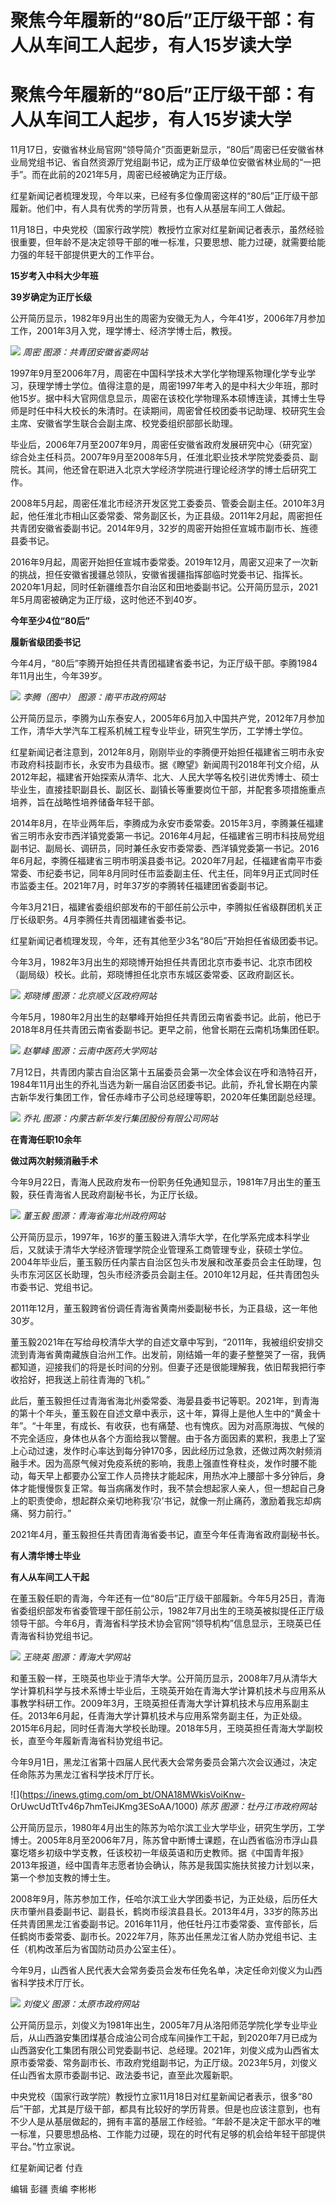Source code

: # 聚焦今年履新的“80后”正厅级干部：有人从车间工人起步，有人15岁读大学

# 聚焦今年履新的“80后”正厅级干部：有人从车间工人起步，有人15岁读大学

11月17日，安徽省林业局官网“领导简介”页面更新显示，“80后”周密已任安徽省林业局党组书记、省自然资源厅党组副书记，成为正厅级单位安徽省林业局的“一把手”。而在此前的2021年5月，周密已经被确定为正厅级。

红星新闻记者梳理发现，今年以来，已经有多位像周密这样的“80后”正厅级干部履新。他们中，有人具有优秀的学历背景，也有人从基层车间工人做起。

11月18日，中央党校（国家行政学院）教授竹立家对红星新闻记者表示，虽然经验很重要，但年龄不是决定领导干部的唯一标准，只要思想、能力过硬，就需要给能力强的年轻干部提供更大的工作平台。

**15岁考入中科大少年班**

**39岁确定为正厅长级**

公开简历显示，1982年9月出生的周密为安徽无为人，今年41岁，2006年7月参加工作，2001年3月入党，理学博士、经济学博士后，教授。

![](https://inews.gtimg.com/om_bt/O5HuN5lYnaAIbESrH858539tFho50SpBAuSYV62LvbXksAA/1000)
_周密 图源：共青团安徽省委网站_

1997年9月至2006年7月，周密在中国科学技术大学化学物理系物理化学专业学习，获理学博士学位。值得注意的是，周密1997年考入的是中科大少年班，那时他15岁。据中科大官网信息显示，周密在该校化学物理系本硕博连读，其博士生导师是时任中科大校长的朱清时。在读期间，周密曾任校团委书记助理、校研究生会主席、安徽省学生联合会副主席、校党委组织部部长助理。

毕业后，2006年7月至2007年9月，周密任安徽省政府发展研究中心（研究室）综合处主任科员。2007年9月至2008年5月，任淮北职业技术学院党委委员、副院长。其间，他还曾在职进入北京大学经济学院进行理论经济学的博士后研究工作。

2008年5月起，周密任准北市经济开发区党工委委员、管委会副主任。2010年3月起，他任淮北市相山区委常委、常务副区长，为正县级。2011年2月起，周密担任共青团安徽省委副书记。2014年9月，32岁的周密开始担任宣城市副市长、旌德县委书记。

2016年9月起，周密开始担任宣城市委常委。2019年12月，周密又迎来了一次新的挑战，担任安徽省援疆总领队，安徽省援疆指挥部临时党委书记、指挥长。2020年1月起，同时任新疆维吾尔自治区和田地委副书记。公开简历显示，2021年5月周密被确定为正厅级，这时他还不到40岁。

**今年至少4位“80后”**

**履新省级团委书记**

今年4月，“80后”李腾开始担任共青团福建省委书记，为正厅级干部。李腾1984年11月出生，今年39岁。

![](https://inews.gtimg.com/om_bt/Og1zzWANvgO3ad71tauJyqscNWgTGVHtHQ6Xr7l9-eXxIAA/1000)
_李腾（图中） 图源：南平市政府网站_

公开简历显示，李腾为山东泰安人，2005年6月加入中国共产党，2012年7月参加工作，清华大学汽车工程系机械工程专业毕业，研究生学历，工学博士学位。

红星新闻记者注意到，2012年8月，刚刚毕业的李腾便开始担任福建省三明市永安市政府科技副市长，永安市为县级市。据《瞭望》新闻周刊2018年刊文介绍，从2012年起，福建省开始探索从清华、北大、人民大学等名校引进优秀博士、硕士毕业生，直接挂职副县长、副区长、副镇长等重要岗位干部，并配套多项措施重点培养，旨在战略性培养储备年轻干部。

2014年8月，在毕业两年后，李腾成为永安市委常委。2015年3月，李腾兼任福建省三明市永安市西洋镇党委第一书记。2016年4月起，任福建省三明市科技局党组副书记、副局长、调研员，同时兼任永安市委常委、西洋镇党委第一书记。2016年6月起，李腾任福建省三明市明溪县委书记。2020年7月起，任福建省南平市委常委、市纪委书记，同年8月同时任市监委副主任、代主任，同年9月正式同时任市监委主任。2021年7月，时年37岁的李腾转任福建团省委副书记。

今年3月21日，福建省委组织部发布的干部任前公示中，李腾拟任省级群团机关正厅长级职务。4月李腾任共青团福建省委书记。

红星新闻记者梳理发现，今年，还有其他至少3名“80后”开始担任省级团委书记。

今年3月，1982年3月出生的郑晓博开始担任共青团北京市委书记、北京市团校（副局级）校长。此前，郑晓博担任北京市东城区委常委、区政府副区长。

![](https://inews.gtimg.com/om_bt/Oidn9eayHZTRRleqwSyjzCx0zJFSWib6A96IR1JFfs6c8AA/1000)
_郑晓博 图源：北京顺义区政府网站_

今年5月，1980年2月出生的赵攀峰开始担任共青团云南省委书记。此前，他已于2018年8月任共青团云南省委副书记。更早之前，他曾长期在云南机场集团任职。

![](https://inews.gtimg.com/om_bt/ONWHvvCD0OlA5IwBFpmUj_KvKHt1F-yk4vf4Vp9-m8yTAAA/1000)
_赵攀峰 图源：云南中医药大学网站_

7月12日，共青团内蒙古自治区第十五届委员会第一次全体会议在呼和浩特召开，1984年11月出生的乔礼当选为新一届自治区团委书记。此前，乔礼曾长期在内蒙古新华发行集团工作，曾任赤峰市子公司总经理等职，2020年任集团副总经理。

![](https://inews.gtimg.com/om_bt/Oml1AfAB7nfcW7Hn2A4duW4f6wLtQtywH6jc85vzw_HFwAA/1000)
_乔礼 图源：内蒙古新华发行集团股份有限公司网站_

**在青海任职10余年**

**做过两次射频消融手术**

今年9月22日，青海人民政府发布一份职务任免通知显示，1981年7月出生的董玉毅，获任青海省人民政府副秘书长，为正厅长级。

![](https://inews.gtimg.com/om_bt/Omv4ncm99YIwKzBHRE__U7McdnzzGti_mRi3q1gsnEl6gAA/1000)
_董玉毅 图源：青海省海北州政府网站_

公开简历显示，1997年，16岁的董玉毅进入清华大学，在化学系完成本科学业后，又就读于清华大学经济管理学院企业管理系工商管理专业，获硕士学位。2004年毕业后，董玉毅历任内蒙古自治区包头市发展和改革委员会主任助理，包头市东河区区长助理，包头市经济委员会副主任。2010年12月起，任共青团包头市委书记、党组书记。

2011年12月，董玉毅跨省份调任青海省黄南州委副秘书长，为正县级，这一年他30岁。

董玉毅2021年在写给母校清华大学的自述文章中写到，“2011年，我被组织安排交流到青海省黄南藏族自治州工作。出发前，刚结婚一年的妻子整整哭了一宿，我俩都知道，迎接我们的将是长时间的分别。但妻子还是很能理解我，依旧帮我把行李收拾好，把我送上前往青海的飞机。”

此后，董玉毅担任过青海省海北州委常委、海晏县委书记等职。2021年，到青海的第十个年头，董玉毅在自述文章中表示，这十年，算得上是他人生中的“黄金十年”。“十年里，有成长、有收获，也有痛楚、也有愧疚。因为对高原海拔、气候的不完全适应，身体也从各个方面给我以警醒。由于各方面因素的累积，我患上了室上心动过速，发作时心率达到每分钟170多，因此经历过急救，还做过两次射频消融手术。因为高原气候对免疫系统的影响，我患上强直性脊柱炎，发作时腰不能动，每天早上都要办公室工作人员搀扶才能起床，用热水冲上腰部十多分钟后，身体才能慢慢恢复正常。每当病痛发作时，我不禁会想起家人亲人，但一想起自己身上的职责使命，想起群众亲切地称我‘尕’书记，就像一剂止痛药，激励着我忘却病痛、努力前行。”

2021年4月，董玉毅担任共青团青海省委书记，直至今年任青海省政府副秘书长。

**有人清华博士毕业**

**有人从车间工人干起**

在董玉毅任职的青海，今年还有一位“80后”正厅级干部履新。今年5月25日，青海省委组织部发布省委管理干部任前公示，1982年7月出生的王晓英被拟提任正厅级领导干部。今年6月，青海省科学技术协会官网“领导机构”信息显示，王晓英已任青海省科协党组书记。

![](https://inews.gtimg.com/om_bt/OmJC8TYn79s3LDmToYKsdAd6BTDSq46qtzHr8ER73XfLEAA/1000)
_王晓英 图源：青海大学网站_

和董玉毅一样，王晓英也毕业于清华大学。公开简历显示，2008年7月从清华大学计算机科学与技术系博士毕业后，王晓英开始在青海大学计算机技术与应用系从事教学科研工作。2009年3月，王晓英担任青海大学计算机技术与应用系副主任。2013年6月起，任青海大学计算机技术与应用系常务副主任，为正处级。2015年6月起，同时任青海大学校长助理。2018年5月，王晓英担任青海大学副校长，直至今年履新青海省科协党组书记。

今年9月1日，黑龙江省第十四届人民代表大会常务委员会第六次会议通过，决定任命陈苏为黑龙江省科学技术厅厅长。

![](https://inews.gtimg.com/om_bt/ONA18MWkisVoiKnw-
OrUwcUdTtTv46p7hmTeiJKmg3ESoAA/1000) _陈苏 图源：牡丹江市政府网站_

公开简历显示，1980年4月出生的陈苏为哈尔滨工业大学毕业，研究生学历，工学博士。2005年8月至2006年7月，陈苏曾中断博士课题，在山西省临汾市浮山县寨圪塔乡初级中学支教，任该校初一年级英语和历史教师。据《中国青年报》2013年报道，经中国青年志愿者协会确认，陈苏是我国实施扶贫接力计划以来，第一个参加支教的博士生。

2008年9月，陈苏参加工作，任哈尔滨工业大学团委书记，为正处级，后历任大庆市肇州县委副书记、副县长，鹤岗市绥滨县县长。2013年4月，33岁的陈苏出任共青团黑龙江省委副书记。2016年11月，他任牡丹江市委常委、宣传部长，后任鹤岗市委常委、副市长。2022年7月，陈苏出任黑龙江省人防办党组书记、主任（机构改革后为省国防动员办公室主任）。

今年9月，山西省人民代表大会常务委员会发布任免名单，决定任命刘俊义为山西省科学技术厅厅长。

![](https://inews.gtimg.com/om_bt/OeRv2YiSbhhZq_VOCCXiqsXpOFgLHk2JzM3YwcsKX-b8cAA/1000)
_刘俊义 图源：太原市政府网站_

公开简历显示，刘俊义为1981年出生，2005年7月从洛阳师范学院化学专业毕业后，从山西潞安集团煤基合成油公司合成车间操作工干起，到2020年7月已成为山西潞安化工集团有限公司党委副书记、总经理。2021年，刘俊义成为山西省太原市委常委、常务副市长、市政府党组副书记，为正厅级。2023年5月，刘俊义任山西省太原市委副书记、政法委书记，直至此次履新职。

中央党校（国家行政学院）教授竹立家11月18日对红星新闻记者表示，很多“80后”干部，尤其是厅级干部，都具有比较好的学历背景。但是也应该注意到，也有不少人是从基层做起的，拥有丰富的基层工作经验。“年龄不是决定干部水平的唯一标准，只要思想品格、工作能力过硬，现在的时代有足够的机会给年轻干部提供平台。”竹立家说。

红星新闻记者 付垚

编辑 彭疆 责编 李彬彬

> WHAT IS NEEDED: Taking the line with "7月12日，共青团内蒙古自治" as the first and the line with "董玉毅2021年在写给母校清" as the last, retype that stretch of the data above exactly, with no other lines.

> OUTPUT:
7月12日，共青团内蒙古自治区第十五届委员会第一次全体会议在呼和浩特召开，1984年11月出生的乔礼当选为新一届自治区团委书记。此前，乔礼曾长期在内蒙古新华发行集团工作，曾任赤峰市子公司总经理等职，2020年任集团副总经理。

![](https://inews.gtimg.com/om_bt/Oml1AfAB7nfcW7Hn2A4duW4f6wLtQtywH6jc85vzw_HFwAA/1000)
_乔礼 图源：内蒙古新华发行集团股份有限公司网站_

**在青海任职10余年**

**做过两次射频消融手术**

今年9月22日，青海人民政府发布一份职务任免通知显示，1981年7月出生的董玉毅，获任青海省人民政府副秘书长，为正厅长级。

![](https://inews.gtimg.com/om_bt/Omv4ncm99YIwKzBHRE__U7McdnzzGti_mRi3q1gsnEl6gAA/1000)
_董玉毅 图源：青海省海北州政府网站_

公开简历显示，1997年，16岁的董玉毅进入清华大学，在化学系完成本科学业后，又就读于清华大学经济管理学院企业管理系工商管理专业，获硕士学位。2004年毕业后，董玉毅历任内蒙古自治区包头市发展和改革委员会主任助理，包头市东河区区长助理，包头市经济委员会副主任。2010年12月起，任共青团包头市委书记、党组书记。

2011年12月，董玉毅跨省份调任青海省黄南州委副秘书长，为正县级，这一年他30岁。

董玉毅2021年在写给母校清华大学的自述文章中写到，“2011年，我被组织安排交流到青海省黄南藏族自治州工作。出发前，刚结婚一年的妻子整整哭了一宿，我俩都知道，迎接我们的将是长时间的分别。但妻子还是很能理解我，依旧帮我把行李收拾好，把我送上前往青海的飞机。”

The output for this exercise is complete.